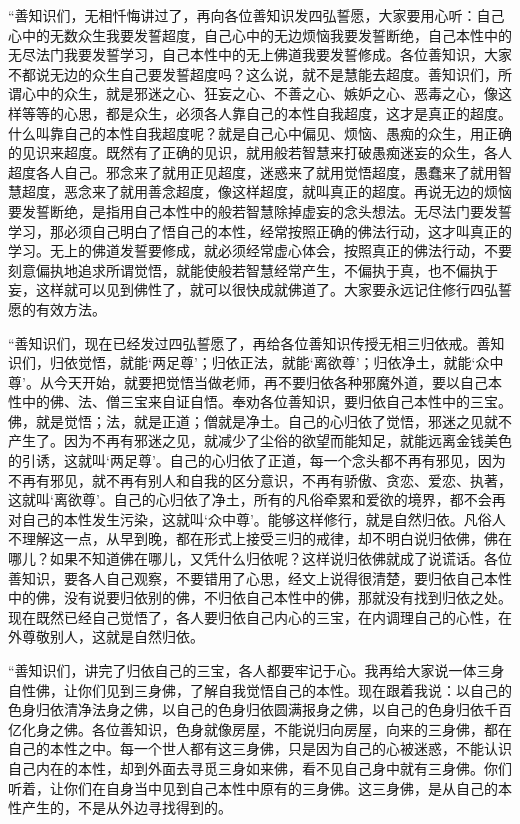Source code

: \documentclass[12pt,twoside,openany]{book}
\newcommand{\kai}[1]{{\CJKfamily{kai}#1}}
\begin{document}
\kai{“善知识们，无相忏悔讲过了，再向各位善知识发四弘誓愿，大家要用心听：自己心中的无数众生我要发誓超度，自己心中的无边烦恼我要发誓断绝，自己本性中的无尽法门我要发誓学习，自己本性中的无上佛道我要发誓修成。各位善知识，大家不都说无边的众生自己要发誓超度吗？这么说，就不是慧能去超度。善知识们，所谓心中的众生，就是邪迷之心、狂妄之心、不善之心、嫉妒之心、恶毒之心，像这样等等的心思，都是众生，必须各人靠自己的本性自我超度，这才是真正的超度。什么叫靠自己的本性自我超度呢？就是自己心中偏见、烦恼、愚痴的众生，用正确的见识来超度。既然有了正确的见识，就用般若智慧来打破愚痴迷妄的众生，各人超度各人自己。邪念来了就用正见超度，迷惑来了就用觉悟超度，愚蠢来了就用智慧超度，恶念来了就用善念超度，像这样超度，就叫真正的超度。再说无边的烦恼要发誓断绝，是指用自己本性中的般若智慧除掉虚妄的念头想法。无尽法门要发誓学习，那必须自己明白了悟自己的本性，经常按照正确的佛法行动，这才叫真正的学习。无上的佛道发誓要修成，就必须经常虚心体会，按照真正的佛法行动，不要刻意偏执地追求所谓觉悟，就能使般若智慧经常产生，不偏执于真，也不偏执于妄，这样就可以见到佛性了，就可以很快成就佛道了。大家要永远记住修行四弘誓愿的有效方法。
	
“善知识们，现在已经发过四弘誓愿了，再给各位善知识传授无相三归依戒。善知识们，归依觉悟，就能‘两足尊’；归依正法，就能‘离欲尊’；归依净土，就能‘众中尊’。从今天开始，就要把觉悟当做老师，再不要归依各种邪魔外道，要以自己本性中的佛、法、僧三宝来自证自悟。奉劝各位善知识，要归依自己本性中的三宝。佛，就是觉悟；法，就是正道；僧就是净土。自己的心归依了觉悟，邪迷之见就不产生了。因为不再有邪迷之见，就减少了尘俗的欲望而能知足，就能远离金钱美色的引诱，这就叫‘两足尊’。自己的心归依了正道，每一个念头都不再有邪见，因为不再有邪见，就不再有别人和自我的区分意识，不再有骄傲、贪恋、爱恋、执著，这就叫‘离欲尊’。自己的心归依了净土，所有的凡俗牵累和爱欲的境界，都不会再对自己的本性发生污染，这就叫‘众中尊’。能够这样修行，就是自然归依。凡俗人不理解这一点，从早到晚，都在形式上接受三归的戒律，却不明白说归依佛，佛在哪儿？如果不知道佛在哪儿，又凭什么归依呢？这样说归依佛就成了说谎话。各位善知识，要各人自己观察，不要错用了心思，经文上说得很清楚，要归依自己本性中的佛，没有说要归依别的佛，不归依自己本性中的佛，那就没有找到归依之处。现在既然已经自己觉悟了，各人要归依自己内心的三宝，在内调理自己的心性，在外尊敬别人，这就是自然归依。

“善知识们，讲完了归依自己的三宝，各人都要牢记于心。我再给大家说一体三身自性佛，让你们见到三身佛，了解自我觉悟自己的本性。现在跟着我说：以自己的色身归依清净法身之佛，以自己的色身归依圆满报身之佛，以自己的色身归依千百亿化身之佛。各位善知识，色身就像房屋，不能说归向房屋，向来的三身佛，都在自己的本性之中。每一个世人都有这三身佛，只是因为自己的心被迷惑，不能认识自己内在的本性，却到外面去寻觅三身如来佛，看不见自己身中就有三身佛。你们听着，让你们在自身当中见到自己本性中原有的三身佛。这三身佛，是从自己的本性产生的，不是从外边寻找得到的。

}
\end{document}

Prompt => The reply should hold every line of the material above, unchanged, and no pictures.

Response to the exercise =>
Source code

: \documentclass[12pt,twoside,openany]{book}
\newcommand{\kai}[1]{{\CJKfamily{kai}#1}}
\begin{document}
\kai{“善知识们，无相忏悔讲过了，再向各位善知识发四弘誓愿，大家要用心听：自己心中的无数众生我要发誓超度，自己心中的无边烦恼我要发誓断绝，自己本性中的无尽法门我要发誓学习，自己本性中的无上佛道我要发誓修成。各位善知识，大家不都说无边的众生自己要发誓超度吗？这么说，就不是慧能去超度。善知识们，所谓心中的众生，就是邪迷之心、狂妄之心、不善之心、嫉妒之心、恶毒之心，像这样等等的心思，都是众生，必须各人靠自己的本性自我超度，这才是真正的超度。什么叫靠自己的本性自我超度呢？就是自己心中偏见、烦恼、愚痴的众生，用正确的见识来超度。既然有了正确的见识，就用般若智慧来打破愚痴迷妄的众生，各人超度各人自己。邪念来了就用正见超度，迷惑来了就用觉悟超度，愚蠢来了就用智慧超度，恶念来了就用善念超度，像这样超度，就叫真正的超度。再说无边的烦恼要发誓断绝，是指用自己本性中的般若智慧除掉虚妄的念头想法。无尽法门要发誓学习，那必须自己明白了悟自己的本性，经常按照正确的佛法行动，这才叫真正的学习。无上的佛道发誓要修成，就必须经常虚心体会，按照真正的佛法行动，不要刻意偏执地追求所谓觉悟，就能使般若智慧经常产生，不偏执于真，也不偏执于妄，这样就可以见到佛性了，就可以很快成就佛道了。大家要永远记住修行四弘誓愿的有效方法。
	
“善知识们，现在已经发过四弘誓愿了，再给各位善知识传授无相三归依戒。善知识们，归依觉悟，就能‘两足尊’；归依正法，就能‘离欲尊’；归依净土，就能‘众中尊’。从今天开始，就要把觉悟当做老师，再不要归依各种邪魔外道，要以自己本性中的佛、法、僧三宝来自证自悟。奉劝各位善知识，要归依自己本性中的三宝。佛，就是觉悟；法，就是正道；僧就是净土。自己的心归依了觉悟，邪迷之见就不产生了。因为不再有邪迷之见，就减少了尘俗的欲望而能知足，就能远离金钱美色的引诱，这就叫‘两足尊’。自己的心归依了正道，每一个念头都不再有邪见，因为不再有邪见，就不再有别人和自我的区分意识，不再有骄傲、贪恋、爱恋、执著，这就叫‘离欲尊’。自己的心归依了净土，所有的凡俗牵累和爱欲的境界，都不会再对自己的本性发生污染，这就叫‘众中尊’。能够这样修行，就是自然归依。凡俗人不理解这一点，从早到晚，都在形式上接受三归的戒律，却不明白说归依佛，佛在哪儿？如果不知道佛在哪儿，又凭什么归依呢？这样说归依佛就成了说谎话。各位善知识，要各人自己观察，不要错用了心思，经文上说得很清楚，要归依自己本性中的佛，没有说要归依别的佛，不归依自己本性中的佛，那就没有找到归依之处。现在既然已经自己觉悟了，各人要归依自己内心的三宝，在内调理自己的心性，在外尊敬别人，这就是自然归依。

“善知识们，讲完了归依自己的三宝，各人都要牢记于心。我再给大家说一体三身自性佛，让你们见到三身佛，了解自我觉悟自己的本性。现在跟着我说：以自己的色身归依清净法身之佛，以自己的色身归依圆满报身之佛，以自己的色身归依千百亿化身之佛。各位善知识，色身就像房屋，不能说归向房屋，向来的三身佛，都在自己的本性之中。每一个世人都有这三身佛，只是因为自己的心被迷惑，不能认识自己内在的本性，却到外面去寻觅三身如来佛，看不见自己身中就有三身佛。你们听着，让你们在自身当中见到自己本性中原有的三身佛。这三身佛，是从自己的本性产生的，不是从外边寻找得到的。

}
\end{document}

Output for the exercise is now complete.